ISFP Fi is much harsher. lol
INFP Fi is pisces = dreamy, kinda sweet, kinda wishywashy. There is an effervescent flavour about it, like a ghost sighting. lol
ISFP Fi is scorpio = intense, kinda mean, kinda black/white. There is a crouching tiger, hidden dragon about it? They are ready to GET AT YOU (for good or bad). – also scorpio is very sensitive about being analyzed. They generally like doing it to others. They don’t like it being done to them!

Just like ENTP Ne is kind of very ideas and philsophical, funloving and a generally amoral (or testing morals). Sagittarius joker philosopher thing, while ENFP Ne is more Aries in an egocentric but simple and pure optimistic about possibilities mindset?

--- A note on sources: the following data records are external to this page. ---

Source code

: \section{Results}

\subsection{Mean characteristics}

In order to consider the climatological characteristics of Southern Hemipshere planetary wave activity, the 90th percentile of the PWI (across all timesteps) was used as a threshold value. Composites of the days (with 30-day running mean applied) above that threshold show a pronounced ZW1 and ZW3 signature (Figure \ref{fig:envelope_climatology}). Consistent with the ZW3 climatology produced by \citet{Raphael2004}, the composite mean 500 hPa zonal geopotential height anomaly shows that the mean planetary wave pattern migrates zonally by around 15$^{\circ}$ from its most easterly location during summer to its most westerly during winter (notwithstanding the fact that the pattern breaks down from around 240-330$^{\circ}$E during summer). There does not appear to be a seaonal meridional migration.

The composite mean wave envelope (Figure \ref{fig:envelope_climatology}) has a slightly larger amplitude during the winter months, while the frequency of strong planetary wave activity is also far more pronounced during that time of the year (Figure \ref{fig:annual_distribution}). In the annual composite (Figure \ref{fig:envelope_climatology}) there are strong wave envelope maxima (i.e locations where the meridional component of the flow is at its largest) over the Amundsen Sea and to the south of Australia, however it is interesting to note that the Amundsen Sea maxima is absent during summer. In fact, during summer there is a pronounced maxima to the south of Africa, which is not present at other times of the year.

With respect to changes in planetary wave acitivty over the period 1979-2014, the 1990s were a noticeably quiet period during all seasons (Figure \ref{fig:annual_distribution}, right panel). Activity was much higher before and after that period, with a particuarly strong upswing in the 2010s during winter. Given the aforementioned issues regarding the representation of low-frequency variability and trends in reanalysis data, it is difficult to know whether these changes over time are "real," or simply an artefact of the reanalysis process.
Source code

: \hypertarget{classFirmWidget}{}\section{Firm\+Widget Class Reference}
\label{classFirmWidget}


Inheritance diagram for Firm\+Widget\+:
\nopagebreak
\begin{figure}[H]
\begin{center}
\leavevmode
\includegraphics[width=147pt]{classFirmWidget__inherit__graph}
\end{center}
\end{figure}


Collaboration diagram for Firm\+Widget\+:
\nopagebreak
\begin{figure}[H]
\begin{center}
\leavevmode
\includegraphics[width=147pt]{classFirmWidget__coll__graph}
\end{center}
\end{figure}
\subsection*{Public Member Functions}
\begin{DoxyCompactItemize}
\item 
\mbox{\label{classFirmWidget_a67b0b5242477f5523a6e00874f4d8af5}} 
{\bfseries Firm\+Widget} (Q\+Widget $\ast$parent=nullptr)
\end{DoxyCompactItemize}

I think ESFP would be more to just go and do. Probably empty your bank account to buy a horse if anything, she’d be dragging you around the world without blaming you for it probably. lol She perhaps complains a bit too much to be ESFP or ENFJ (she would enjoys your Ne more if ENFJ), but who knows! Do you feel a lot of Fe from her? Does she seem to be a people pleaser or need to be around/send off good vibes? Like very warmly huggy/touchy with people? – Will also likely flip out and cause a scene if they find out you do not like them/reject them.

ISFP probably more lure you in to touch them instead. They are not as “free and open” with touching and are much more “targeted” with their vibes.

I think you endlessly trying to figure out your wife is really sweet though I bet it annoys her hahaha.